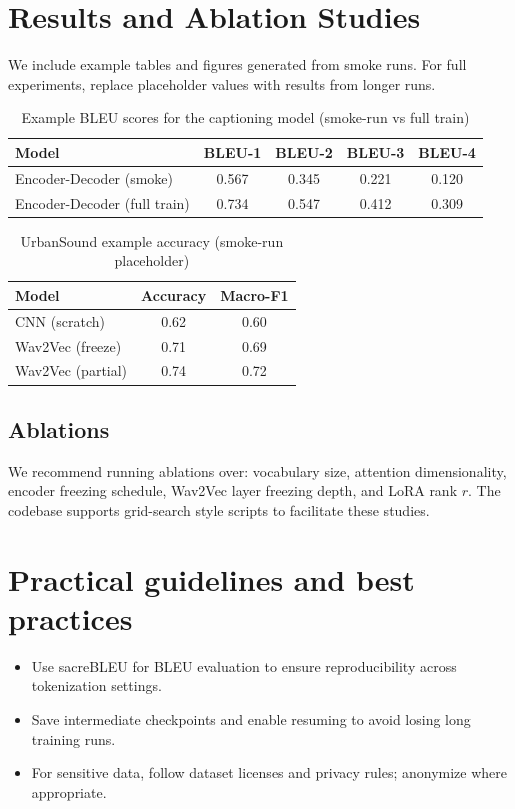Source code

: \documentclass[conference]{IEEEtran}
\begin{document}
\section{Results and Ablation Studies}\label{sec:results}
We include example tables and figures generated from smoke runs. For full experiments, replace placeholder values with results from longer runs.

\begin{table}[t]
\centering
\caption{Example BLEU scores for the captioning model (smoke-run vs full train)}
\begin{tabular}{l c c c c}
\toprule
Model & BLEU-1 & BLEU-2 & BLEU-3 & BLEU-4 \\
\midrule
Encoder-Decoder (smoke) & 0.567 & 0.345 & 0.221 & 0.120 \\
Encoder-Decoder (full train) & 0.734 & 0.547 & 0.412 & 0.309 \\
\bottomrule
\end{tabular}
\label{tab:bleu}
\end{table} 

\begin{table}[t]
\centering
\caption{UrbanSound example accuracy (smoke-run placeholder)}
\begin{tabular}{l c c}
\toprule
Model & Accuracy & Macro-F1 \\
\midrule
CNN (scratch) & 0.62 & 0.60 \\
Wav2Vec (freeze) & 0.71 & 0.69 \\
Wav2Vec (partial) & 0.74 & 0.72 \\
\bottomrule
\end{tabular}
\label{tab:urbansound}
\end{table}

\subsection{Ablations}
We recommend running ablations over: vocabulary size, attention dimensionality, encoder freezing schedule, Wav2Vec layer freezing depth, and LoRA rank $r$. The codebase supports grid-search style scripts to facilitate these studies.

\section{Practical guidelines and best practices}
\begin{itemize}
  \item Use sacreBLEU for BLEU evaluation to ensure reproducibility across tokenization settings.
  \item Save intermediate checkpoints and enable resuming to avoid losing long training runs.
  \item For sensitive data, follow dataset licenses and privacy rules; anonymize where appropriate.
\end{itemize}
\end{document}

_____

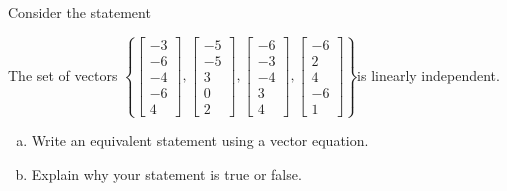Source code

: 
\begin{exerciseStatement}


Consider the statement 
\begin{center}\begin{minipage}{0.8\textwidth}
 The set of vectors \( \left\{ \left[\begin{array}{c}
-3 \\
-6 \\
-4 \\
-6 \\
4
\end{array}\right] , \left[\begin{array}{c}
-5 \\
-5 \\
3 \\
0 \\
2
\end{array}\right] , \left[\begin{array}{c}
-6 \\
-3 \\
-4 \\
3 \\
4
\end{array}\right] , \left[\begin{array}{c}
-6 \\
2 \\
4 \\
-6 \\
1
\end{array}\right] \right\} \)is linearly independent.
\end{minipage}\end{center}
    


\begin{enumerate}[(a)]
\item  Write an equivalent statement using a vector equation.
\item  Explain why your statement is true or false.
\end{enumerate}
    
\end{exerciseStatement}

_____

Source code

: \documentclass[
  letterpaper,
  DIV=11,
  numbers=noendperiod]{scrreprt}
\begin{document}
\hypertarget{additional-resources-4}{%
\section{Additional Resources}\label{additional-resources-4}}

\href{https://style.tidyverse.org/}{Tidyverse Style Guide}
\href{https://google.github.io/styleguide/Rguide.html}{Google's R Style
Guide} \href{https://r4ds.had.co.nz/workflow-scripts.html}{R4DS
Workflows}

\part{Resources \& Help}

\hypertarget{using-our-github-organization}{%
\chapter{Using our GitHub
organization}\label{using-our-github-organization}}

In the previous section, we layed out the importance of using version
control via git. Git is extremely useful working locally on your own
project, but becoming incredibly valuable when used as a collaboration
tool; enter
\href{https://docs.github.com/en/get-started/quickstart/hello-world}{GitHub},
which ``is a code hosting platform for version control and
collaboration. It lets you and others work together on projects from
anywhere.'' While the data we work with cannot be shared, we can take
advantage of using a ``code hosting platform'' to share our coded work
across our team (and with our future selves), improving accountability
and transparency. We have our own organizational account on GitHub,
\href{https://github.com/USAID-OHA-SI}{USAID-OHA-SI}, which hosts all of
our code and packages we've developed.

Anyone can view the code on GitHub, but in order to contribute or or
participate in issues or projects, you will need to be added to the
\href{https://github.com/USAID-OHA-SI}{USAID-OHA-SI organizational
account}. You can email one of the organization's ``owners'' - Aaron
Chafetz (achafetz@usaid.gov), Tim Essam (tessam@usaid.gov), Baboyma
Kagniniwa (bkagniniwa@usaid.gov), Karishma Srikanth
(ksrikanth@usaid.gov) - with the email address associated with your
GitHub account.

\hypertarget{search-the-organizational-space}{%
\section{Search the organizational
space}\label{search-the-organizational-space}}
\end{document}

_____

### PROBLEM
Could you restate word for word the lines above, from the one that contains "Anyone can view" through the one that contains "GitHub account.", and no others?

### SOLUTION BELOW
Anyone can view the code on GitHub, but in order to contribute or or
participate in issues or projects, you will need to be added to the
\href{https://github.com/USAID-OHA-SI}{USAID-OHA-SI organizational
account}. You can email one of the organization's ``owners'' - Aaron
Chafetz (achafetz@usaid.gov), Tim Essam (tessam@usaid.gov), Baboyma
Kagniniwa (bkagniniwa@usaid.gov), Karishma Srikanth
(ksrikanth@usaid.gov) - with the email address associated with your
GitHub account.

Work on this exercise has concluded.